CSF protein profiles were analyzed from 107 patients with either MS-related disorders (including relapsing remitting MS [RRMS], primary progressive MS [PPMS], anti-aquaporin4 antibody seropositive-neuromyelitis optica spectrum disorder [SP-NMOSD], and seronegative-NMOSD with long cord lesions on spinal magnetic resonance imaging [SN-NMOSD]), amyotrophic lateral sclerosis (ALS), or other inflammatory neurological diseases (used as controls). CSF peptides/proteins were purified with magnetic beads, and directly measured by matrix-assisted laser desorption/ionization time-of-flight mass spectrometry. The obtained spectra were analyzed with multivariate statistics and pattern matching algorithms. These analyses were replicated in an independent sample set of 84 patients composed of those with MS-related disorders or with other neurological diseases (the second cohort).

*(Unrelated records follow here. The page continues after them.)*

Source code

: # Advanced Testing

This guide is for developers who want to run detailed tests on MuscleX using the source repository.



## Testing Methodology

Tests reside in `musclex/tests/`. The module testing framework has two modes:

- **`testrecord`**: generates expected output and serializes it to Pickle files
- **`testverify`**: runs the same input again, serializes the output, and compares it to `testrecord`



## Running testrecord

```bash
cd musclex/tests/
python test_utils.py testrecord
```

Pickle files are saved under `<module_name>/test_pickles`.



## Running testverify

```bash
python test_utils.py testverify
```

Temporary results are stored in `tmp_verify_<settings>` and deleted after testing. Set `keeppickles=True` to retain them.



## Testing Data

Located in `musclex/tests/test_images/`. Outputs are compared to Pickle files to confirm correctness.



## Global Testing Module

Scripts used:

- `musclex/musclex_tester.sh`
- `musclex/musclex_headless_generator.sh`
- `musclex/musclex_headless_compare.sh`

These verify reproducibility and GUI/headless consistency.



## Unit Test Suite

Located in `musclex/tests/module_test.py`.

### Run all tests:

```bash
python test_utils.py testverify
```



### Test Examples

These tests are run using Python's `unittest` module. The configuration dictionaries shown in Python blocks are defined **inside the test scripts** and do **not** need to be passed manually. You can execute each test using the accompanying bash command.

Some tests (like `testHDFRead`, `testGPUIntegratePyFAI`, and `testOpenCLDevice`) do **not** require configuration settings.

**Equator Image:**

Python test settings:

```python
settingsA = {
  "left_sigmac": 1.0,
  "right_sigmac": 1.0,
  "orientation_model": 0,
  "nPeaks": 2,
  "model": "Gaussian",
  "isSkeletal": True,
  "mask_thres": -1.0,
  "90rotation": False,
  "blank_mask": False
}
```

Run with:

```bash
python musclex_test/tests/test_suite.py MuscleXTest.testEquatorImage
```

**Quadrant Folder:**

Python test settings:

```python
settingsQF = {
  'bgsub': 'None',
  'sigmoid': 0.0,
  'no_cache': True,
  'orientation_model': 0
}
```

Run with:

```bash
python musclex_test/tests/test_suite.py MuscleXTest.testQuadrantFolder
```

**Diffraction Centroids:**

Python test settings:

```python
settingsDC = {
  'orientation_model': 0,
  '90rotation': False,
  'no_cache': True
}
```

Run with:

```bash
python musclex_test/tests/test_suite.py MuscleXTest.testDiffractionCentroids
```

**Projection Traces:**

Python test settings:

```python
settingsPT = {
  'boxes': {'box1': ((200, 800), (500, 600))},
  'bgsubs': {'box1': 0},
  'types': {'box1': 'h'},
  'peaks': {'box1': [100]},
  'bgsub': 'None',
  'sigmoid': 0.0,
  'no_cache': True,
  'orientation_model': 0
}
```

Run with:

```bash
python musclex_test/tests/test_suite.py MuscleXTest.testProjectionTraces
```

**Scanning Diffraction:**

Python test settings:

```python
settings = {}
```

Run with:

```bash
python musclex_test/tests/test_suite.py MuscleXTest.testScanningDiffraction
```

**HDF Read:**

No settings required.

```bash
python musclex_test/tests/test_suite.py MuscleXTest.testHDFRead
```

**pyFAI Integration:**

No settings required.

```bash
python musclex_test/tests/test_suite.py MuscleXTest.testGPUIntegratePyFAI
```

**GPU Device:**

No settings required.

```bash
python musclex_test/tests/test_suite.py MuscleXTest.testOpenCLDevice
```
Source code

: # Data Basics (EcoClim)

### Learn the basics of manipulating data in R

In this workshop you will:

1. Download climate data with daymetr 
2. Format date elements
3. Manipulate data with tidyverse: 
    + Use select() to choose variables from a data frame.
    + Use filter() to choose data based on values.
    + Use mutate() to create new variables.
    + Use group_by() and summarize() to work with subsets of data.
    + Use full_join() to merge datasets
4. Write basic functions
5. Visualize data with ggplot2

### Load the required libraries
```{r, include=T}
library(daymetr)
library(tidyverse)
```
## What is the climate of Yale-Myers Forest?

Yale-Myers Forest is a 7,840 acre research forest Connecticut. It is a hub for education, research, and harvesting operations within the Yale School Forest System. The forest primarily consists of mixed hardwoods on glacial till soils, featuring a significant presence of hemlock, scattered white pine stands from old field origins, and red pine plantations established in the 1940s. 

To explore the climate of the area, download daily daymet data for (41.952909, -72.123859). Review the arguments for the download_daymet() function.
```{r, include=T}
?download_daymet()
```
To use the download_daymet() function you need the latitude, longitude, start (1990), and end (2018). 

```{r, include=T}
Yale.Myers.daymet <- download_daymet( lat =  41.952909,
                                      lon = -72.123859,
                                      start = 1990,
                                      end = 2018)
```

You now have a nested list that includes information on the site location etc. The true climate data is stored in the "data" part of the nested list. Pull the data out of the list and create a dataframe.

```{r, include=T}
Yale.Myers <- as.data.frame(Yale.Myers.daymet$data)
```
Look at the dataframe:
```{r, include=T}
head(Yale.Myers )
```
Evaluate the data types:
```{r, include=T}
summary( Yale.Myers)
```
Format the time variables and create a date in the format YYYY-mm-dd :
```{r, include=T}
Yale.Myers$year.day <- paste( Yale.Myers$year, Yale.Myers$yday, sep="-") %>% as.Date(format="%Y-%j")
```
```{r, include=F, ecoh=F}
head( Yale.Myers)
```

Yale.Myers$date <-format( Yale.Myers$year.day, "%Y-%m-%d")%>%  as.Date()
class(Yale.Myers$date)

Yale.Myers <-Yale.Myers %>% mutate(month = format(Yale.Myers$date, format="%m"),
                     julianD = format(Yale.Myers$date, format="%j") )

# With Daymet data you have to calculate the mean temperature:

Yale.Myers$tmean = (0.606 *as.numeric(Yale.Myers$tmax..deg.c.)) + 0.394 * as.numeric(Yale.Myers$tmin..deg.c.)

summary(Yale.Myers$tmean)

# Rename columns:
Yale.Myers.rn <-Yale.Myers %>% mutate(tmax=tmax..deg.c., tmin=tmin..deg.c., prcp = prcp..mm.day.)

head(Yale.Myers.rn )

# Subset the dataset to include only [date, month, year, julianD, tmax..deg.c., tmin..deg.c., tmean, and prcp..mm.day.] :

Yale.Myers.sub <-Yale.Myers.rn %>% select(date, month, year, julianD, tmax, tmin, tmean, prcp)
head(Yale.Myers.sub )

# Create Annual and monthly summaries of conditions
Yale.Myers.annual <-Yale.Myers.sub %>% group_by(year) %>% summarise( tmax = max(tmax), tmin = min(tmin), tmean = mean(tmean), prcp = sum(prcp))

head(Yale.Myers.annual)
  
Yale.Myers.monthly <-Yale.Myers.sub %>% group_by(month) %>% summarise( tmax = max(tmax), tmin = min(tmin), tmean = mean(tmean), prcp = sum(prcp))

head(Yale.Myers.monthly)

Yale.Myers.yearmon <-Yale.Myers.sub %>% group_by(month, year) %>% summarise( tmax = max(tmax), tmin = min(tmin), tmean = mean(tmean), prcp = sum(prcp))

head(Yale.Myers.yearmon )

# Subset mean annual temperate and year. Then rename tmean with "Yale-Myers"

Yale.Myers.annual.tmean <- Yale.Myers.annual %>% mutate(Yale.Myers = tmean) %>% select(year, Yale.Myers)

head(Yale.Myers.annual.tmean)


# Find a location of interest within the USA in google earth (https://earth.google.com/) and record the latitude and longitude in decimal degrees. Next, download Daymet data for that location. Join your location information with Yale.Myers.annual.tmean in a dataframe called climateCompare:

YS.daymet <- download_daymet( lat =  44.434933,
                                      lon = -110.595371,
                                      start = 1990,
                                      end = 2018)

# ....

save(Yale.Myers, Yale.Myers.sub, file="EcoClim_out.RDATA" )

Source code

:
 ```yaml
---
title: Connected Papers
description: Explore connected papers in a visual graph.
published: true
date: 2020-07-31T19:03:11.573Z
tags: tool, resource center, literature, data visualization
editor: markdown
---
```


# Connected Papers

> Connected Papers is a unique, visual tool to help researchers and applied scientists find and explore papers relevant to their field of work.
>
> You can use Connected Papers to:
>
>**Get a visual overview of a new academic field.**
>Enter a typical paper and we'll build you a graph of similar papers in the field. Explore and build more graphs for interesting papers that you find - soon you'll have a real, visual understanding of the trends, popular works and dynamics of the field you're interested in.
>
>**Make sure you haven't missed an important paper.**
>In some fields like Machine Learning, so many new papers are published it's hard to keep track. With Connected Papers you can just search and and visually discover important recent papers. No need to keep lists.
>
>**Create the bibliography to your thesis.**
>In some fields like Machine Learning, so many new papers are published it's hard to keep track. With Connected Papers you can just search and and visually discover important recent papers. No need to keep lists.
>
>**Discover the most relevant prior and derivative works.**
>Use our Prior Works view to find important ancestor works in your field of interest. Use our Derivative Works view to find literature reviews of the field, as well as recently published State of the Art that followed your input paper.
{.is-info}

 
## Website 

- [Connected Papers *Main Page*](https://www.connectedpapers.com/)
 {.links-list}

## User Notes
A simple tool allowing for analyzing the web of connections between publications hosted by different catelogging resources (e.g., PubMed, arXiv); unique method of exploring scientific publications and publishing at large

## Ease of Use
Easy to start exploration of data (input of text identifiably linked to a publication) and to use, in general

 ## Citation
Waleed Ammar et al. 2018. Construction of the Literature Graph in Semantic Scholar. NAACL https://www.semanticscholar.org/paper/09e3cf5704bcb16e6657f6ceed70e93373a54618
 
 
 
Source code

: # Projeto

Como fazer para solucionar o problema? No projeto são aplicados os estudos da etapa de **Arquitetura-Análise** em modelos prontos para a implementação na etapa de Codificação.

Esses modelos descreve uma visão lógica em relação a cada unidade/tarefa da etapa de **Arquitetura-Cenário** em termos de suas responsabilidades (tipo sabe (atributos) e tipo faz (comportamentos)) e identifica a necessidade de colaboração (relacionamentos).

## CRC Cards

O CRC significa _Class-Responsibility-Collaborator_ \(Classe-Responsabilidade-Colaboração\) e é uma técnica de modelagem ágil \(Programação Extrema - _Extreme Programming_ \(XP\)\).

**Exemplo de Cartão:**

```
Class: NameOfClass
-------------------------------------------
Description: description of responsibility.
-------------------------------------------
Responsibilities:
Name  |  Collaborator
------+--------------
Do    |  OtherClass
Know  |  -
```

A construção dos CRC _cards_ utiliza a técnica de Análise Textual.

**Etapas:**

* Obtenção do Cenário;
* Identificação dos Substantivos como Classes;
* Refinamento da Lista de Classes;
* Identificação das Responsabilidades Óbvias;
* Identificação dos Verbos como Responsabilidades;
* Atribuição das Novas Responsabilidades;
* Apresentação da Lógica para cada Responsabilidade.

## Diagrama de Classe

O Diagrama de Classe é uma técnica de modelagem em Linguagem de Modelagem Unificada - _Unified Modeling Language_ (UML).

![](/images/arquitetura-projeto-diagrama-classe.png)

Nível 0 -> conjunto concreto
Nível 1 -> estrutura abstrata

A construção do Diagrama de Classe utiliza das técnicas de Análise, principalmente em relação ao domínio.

MS-related disorders differed considerably in terms of CSF protein profiles. SP-NMOSD and SN-NMOSD, both of which fit within the NMO spectrum, were distinguishable from RRMS with high cross-validation accuracy on a support vector machine classifier, especially in relapse phases. Some peaks derived from samples of relapsed SP-NMOSD can discriminate RRMS with high area under curve scores (>0.95) and this was reproduced on the second cohort. The similarity of proteomic patterns between selected neurological diseases were demonstrated by pattern matching analysis. To our surprise, the spectral differences between RRMS and PPMS were much larger than those of PPMS and ALS.
Our findings suggest that CSF proteomic pattern analysis can increase the accuracy of disease diagnosis of MS-related disorders and will aid physicians in appropriate therapeutic decision-making.